Aos comentadores mais assíduos deste blog, uma lembrança de Natal. Esta é para Maria Manuela Gama Vieira.

Escolhi o tema lunar para evocar a sensibilidade poética de Maria Manuela e pedi a um dos meus escritores predilectos, Jorge Luis Borges (1899-1986), ajuda nesta tarefa. Borges acedeu de imediato, lembrando que em 1925 tinha escrito uma obra intitulada Lua Defronte [da qual faz parte o belíssimo poema "Fervorosa antecipação": Nem a intimidade da tua fronte clara como uma festa,/nem o hábito do teu corpo, ainda de menina e misterioso e tácito,/ nem a sucessão da tua vida assumindo palavras ou silêncios/ serão favor tão misterioso/ como olhar o teu sono envolvido na vigília dos meus braços: Virgem milagrosamente outra vez, pela virtude absolutória do sono,/ serena e resplandecente como a alegria que a memória escolhe,/ dar-me-ás essa margem da tua vida que tu própria não tens./ Entregue à serenidade, divisarei essa praia última do teu ser/ e ver-te-ei acaso pela primeira vez/ como Deus te verá, já dissipada a ficção do Tempo,/ sem o amor, sem mim.]

O lugar da lua na arte poética de Jorge Luis Borges (a lua como espelho) está sintetizado no seguinte poema dedicado à uruguaia María Kodama, sua secretária e companheira desde 1975, e incluido no livro A Moeda de Ferro (1976).

A lua

Há tanta solidão naquele ouro,
A lua destas noites não é igual
À do primeiro Adão. Os longos séculos
Da humana vigília cumularam-na
De antigo pranto. Olha-a. É o teu espelho.

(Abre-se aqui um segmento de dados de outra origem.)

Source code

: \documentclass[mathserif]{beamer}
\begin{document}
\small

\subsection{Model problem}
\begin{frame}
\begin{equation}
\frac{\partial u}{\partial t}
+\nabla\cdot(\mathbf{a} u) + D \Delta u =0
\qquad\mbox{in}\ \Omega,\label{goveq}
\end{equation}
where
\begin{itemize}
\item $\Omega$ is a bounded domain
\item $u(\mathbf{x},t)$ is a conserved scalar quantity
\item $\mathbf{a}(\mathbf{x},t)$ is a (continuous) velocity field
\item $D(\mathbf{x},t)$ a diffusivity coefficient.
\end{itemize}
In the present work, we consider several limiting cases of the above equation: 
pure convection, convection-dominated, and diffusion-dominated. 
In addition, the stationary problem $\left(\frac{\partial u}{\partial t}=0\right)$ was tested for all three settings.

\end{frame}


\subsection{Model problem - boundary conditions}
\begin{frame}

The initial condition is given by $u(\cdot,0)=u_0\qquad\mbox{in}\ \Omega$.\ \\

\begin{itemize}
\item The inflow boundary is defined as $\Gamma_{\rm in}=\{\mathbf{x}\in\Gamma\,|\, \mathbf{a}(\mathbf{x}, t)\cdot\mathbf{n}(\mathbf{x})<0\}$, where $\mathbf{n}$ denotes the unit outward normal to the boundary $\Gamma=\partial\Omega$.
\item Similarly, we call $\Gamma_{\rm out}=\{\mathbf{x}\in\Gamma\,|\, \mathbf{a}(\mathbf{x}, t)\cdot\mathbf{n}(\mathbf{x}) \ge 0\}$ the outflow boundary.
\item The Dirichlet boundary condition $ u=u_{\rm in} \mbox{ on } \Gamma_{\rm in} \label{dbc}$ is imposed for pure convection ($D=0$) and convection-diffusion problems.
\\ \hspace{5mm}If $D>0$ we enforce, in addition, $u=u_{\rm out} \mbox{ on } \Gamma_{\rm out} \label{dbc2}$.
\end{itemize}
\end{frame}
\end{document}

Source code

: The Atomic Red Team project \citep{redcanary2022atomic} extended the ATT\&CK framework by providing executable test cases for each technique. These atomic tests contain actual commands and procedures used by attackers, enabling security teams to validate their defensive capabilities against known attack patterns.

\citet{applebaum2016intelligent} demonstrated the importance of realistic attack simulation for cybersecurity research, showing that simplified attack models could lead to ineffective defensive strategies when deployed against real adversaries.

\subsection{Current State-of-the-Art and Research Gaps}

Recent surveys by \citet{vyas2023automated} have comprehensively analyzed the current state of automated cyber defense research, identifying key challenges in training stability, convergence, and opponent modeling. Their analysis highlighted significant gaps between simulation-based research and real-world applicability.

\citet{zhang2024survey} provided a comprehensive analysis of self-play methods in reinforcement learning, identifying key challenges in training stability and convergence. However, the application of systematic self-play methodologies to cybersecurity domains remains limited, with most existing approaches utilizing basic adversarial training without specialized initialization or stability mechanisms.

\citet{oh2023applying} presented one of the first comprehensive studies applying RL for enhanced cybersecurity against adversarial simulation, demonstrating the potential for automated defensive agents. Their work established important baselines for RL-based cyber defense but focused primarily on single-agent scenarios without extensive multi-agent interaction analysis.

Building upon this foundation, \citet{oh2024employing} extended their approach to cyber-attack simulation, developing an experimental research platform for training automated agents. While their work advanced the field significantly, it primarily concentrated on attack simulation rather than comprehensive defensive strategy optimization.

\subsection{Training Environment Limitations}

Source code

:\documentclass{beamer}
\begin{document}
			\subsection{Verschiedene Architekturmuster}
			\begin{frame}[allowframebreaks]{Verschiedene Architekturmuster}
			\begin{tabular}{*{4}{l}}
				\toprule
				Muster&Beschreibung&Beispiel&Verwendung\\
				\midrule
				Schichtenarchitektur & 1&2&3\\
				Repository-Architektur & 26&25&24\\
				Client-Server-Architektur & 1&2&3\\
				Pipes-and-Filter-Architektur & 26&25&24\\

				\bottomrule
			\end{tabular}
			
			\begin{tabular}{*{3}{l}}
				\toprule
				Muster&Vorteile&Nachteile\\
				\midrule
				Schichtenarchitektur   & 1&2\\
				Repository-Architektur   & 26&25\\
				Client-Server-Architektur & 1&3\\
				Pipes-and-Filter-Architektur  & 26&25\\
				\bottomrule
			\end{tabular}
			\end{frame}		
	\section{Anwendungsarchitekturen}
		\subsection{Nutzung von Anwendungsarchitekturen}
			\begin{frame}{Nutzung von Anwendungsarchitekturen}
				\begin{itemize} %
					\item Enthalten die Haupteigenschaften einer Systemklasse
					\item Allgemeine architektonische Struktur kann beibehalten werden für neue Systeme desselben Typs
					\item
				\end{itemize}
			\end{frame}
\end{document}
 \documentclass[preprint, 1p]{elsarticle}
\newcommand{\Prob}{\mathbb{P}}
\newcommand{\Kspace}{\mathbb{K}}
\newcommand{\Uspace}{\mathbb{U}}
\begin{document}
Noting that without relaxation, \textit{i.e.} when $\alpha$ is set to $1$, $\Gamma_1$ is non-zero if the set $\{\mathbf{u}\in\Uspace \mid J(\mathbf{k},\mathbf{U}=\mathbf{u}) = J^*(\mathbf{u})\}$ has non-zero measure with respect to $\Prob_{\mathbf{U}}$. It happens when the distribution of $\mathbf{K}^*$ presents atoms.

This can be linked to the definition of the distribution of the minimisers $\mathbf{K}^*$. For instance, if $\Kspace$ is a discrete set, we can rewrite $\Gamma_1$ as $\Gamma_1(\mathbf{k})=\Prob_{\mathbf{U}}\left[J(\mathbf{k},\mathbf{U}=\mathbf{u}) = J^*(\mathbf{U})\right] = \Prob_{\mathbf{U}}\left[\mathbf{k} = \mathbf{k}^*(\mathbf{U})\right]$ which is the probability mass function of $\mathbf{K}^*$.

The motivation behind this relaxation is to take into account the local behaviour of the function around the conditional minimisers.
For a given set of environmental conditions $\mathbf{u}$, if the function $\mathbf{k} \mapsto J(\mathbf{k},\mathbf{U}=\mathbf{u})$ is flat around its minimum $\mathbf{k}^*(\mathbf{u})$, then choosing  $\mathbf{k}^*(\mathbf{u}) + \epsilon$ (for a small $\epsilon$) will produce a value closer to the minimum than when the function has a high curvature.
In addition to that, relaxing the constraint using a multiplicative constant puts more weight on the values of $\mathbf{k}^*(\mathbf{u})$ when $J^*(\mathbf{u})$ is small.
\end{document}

No livro Sete Noites, editado em 1980, JLB publicou um conjunto de conferências proferidas três anos antes em Buenos Aires. Uma delas é dedicada à poesia. Desenvolve aí a tese de Benedetto Croce, comummente esquecida, de que a "se a literatura é expressão, a literatura é feita de palavras e a linguagem é um facto estético", em contraponto à errónea concepção de que "a linguagem corresponde à realidade". Borges exemplificou assim a sua afirmação:

Pensemos numa coisa amarela, resplandecente, cambiante; esta coisa às vezes está no céu e é circular; outras vezes tem a forma de um arco, outras cresce e decresce. Alguém - mas nunca saberemos o nome desse alguém - nosso antepassado, nosso comum antepassado, deu a essa coisa o nome de lua, diferente em diferentes línguas e diversamente feliz. Eu diria que o termo grego selene é demasiado complexo para a lua, que o termo inglês moon tem algo de pausado, algo que obriga a voz à lentidão que convém à lua, que se parece com a lua, porque é quase circular, quase que começa com a mesma letra com que termina. Quanto à palavra luna, essa bonita palavra que herdámos do latim, essa bonita palavra que é comum ao italiano, consta de duas sílabas, de duas peças, o que porventura será demasiado. Temos lua, em português, que parece menos feliz; e lune, em francês, que tem um certo ar misterioso.
Já que estamos a falar em castelhano, escolhemos a palavra luna. Pensemos que alguém, alguma vez, inventou a palavra luna. Sem dúvida, a primeira palavra seria muito diferente. Porque não determo-nos no primeiro homem que disse a palavra luna com este som ou com outro?
Há uma metáfora que tive a ocasião de citar mais de uma vez (perdoem-me a monotonia, mas a minha memória é uma velha memória de setenta e tal anos), aquela metáfora persa que diz que a lua é o espelho do tempo. Na frase "espelho do tempo" está a fragilidade da lua e a eternidade também. Está essa contradição da lua, tão quase translúcida, tão quase nada, mas cuja medida é a eternidade.
Em alemão, a palavra lua é masculina. Assim Nietzsche pôde dizer que a lua é um monge que fita invejosamente a terra, ou um gato, kater, que pisa tapetes de estrelas. Os géneros gramaticais também têm influência na poesia. Dizer "lua" ou dizer "espelho do tempo" são dois factos estéticos, com a diferença de que a segunda é uma obra de segundo grau, porque "espelho do tempo" é composto de duas unidades e "lua" nos dá talvez mais eficazmente a palavra, o conceito de lua. Cada palavra é uma obra poética.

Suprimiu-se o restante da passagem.